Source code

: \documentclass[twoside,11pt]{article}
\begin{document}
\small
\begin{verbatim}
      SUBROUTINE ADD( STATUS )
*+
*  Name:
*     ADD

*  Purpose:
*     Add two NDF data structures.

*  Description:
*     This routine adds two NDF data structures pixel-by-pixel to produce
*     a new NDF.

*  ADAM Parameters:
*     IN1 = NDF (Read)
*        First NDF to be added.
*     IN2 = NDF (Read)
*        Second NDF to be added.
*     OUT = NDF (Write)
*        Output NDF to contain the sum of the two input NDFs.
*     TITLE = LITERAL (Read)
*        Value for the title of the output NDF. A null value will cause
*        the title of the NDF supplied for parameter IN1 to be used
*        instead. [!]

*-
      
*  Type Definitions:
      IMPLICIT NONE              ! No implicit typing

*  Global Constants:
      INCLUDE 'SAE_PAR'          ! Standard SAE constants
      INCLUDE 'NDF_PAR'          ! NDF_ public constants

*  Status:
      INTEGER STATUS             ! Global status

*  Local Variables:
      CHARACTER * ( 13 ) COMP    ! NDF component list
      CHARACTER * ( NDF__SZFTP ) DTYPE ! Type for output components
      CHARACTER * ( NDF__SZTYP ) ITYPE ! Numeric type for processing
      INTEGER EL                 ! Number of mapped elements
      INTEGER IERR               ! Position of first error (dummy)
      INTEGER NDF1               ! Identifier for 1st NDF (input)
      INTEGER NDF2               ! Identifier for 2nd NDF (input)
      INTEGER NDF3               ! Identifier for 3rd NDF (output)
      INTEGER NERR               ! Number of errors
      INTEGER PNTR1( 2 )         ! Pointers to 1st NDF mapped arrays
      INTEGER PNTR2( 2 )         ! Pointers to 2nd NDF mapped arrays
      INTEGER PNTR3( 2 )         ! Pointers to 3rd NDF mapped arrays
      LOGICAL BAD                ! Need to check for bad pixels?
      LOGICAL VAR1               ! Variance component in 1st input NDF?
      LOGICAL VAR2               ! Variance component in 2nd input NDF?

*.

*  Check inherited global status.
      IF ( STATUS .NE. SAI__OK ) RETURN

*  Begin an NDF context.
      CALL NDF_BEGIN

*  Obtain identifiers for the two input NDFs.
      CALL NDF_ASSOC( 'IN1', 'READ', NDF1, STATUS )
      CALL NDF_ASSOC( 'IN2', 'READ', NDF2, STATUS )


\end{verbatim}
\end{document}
----------
## WORK REQUEST
Your answer should be the lines of the listing above between the line holding "TITLE = LITERAL (Read)" and the line holding "for bad pixels?", inclusive, restated word for word and alone.

## SOLUTION TO THIS TASK
*     TITLE = LITERAL (Read)
*        Value for the title of the output NDF. A null value will cause
*        the title of the NDF supplied for parameter IN1 to be used
*        instead. [!]

*-
      
*  Type Definitions:
      IMPLICIT NONE              ! No implicit typing

*  Global Constants:
      INCLUDE 'SAE_PAR'          ! Standard SAE constants
      INCLUDE 'NDF_PAR'          ! NDF_ public constants

*  Status:
      INTEGER STATUS             ! Global status

*  Local Variables:
      CHARACTER * ( 13 ) COMP    ! NDF component list
      CHARACTER * ( NDF__SZFTP ) DTYPE ! Type for output components
      CHARACTER * ( NDF__SZTYP ) ITYPE ! Numeric type for processing
      INTEGER EL                 ! Number of mapped elements
      INTEGER IERR               ! Position of first error (dummy)
      INTEGER NDF1               ! Identifier for 1st NDF (input)
      INTEGER NDF2               ! Identifier for 2nd NDF (input)
      INTEGER NDF3               ! Identifier for 3rd NDF (output)
      INTEGER NERR               ! Number of errors
      INTEGER PNTR1( 2 )         ! Pointers to 1st NDF mapped arrays
      INTEGER PNTR2( 2 )         ! Pointers to 2nd NDF mapped arrays
      INTEGER PNTR3( 2 )         ! Pointers to 3rd NDF mapped arrays
      LOGICAL BAD                ! Need to check for bad pixels?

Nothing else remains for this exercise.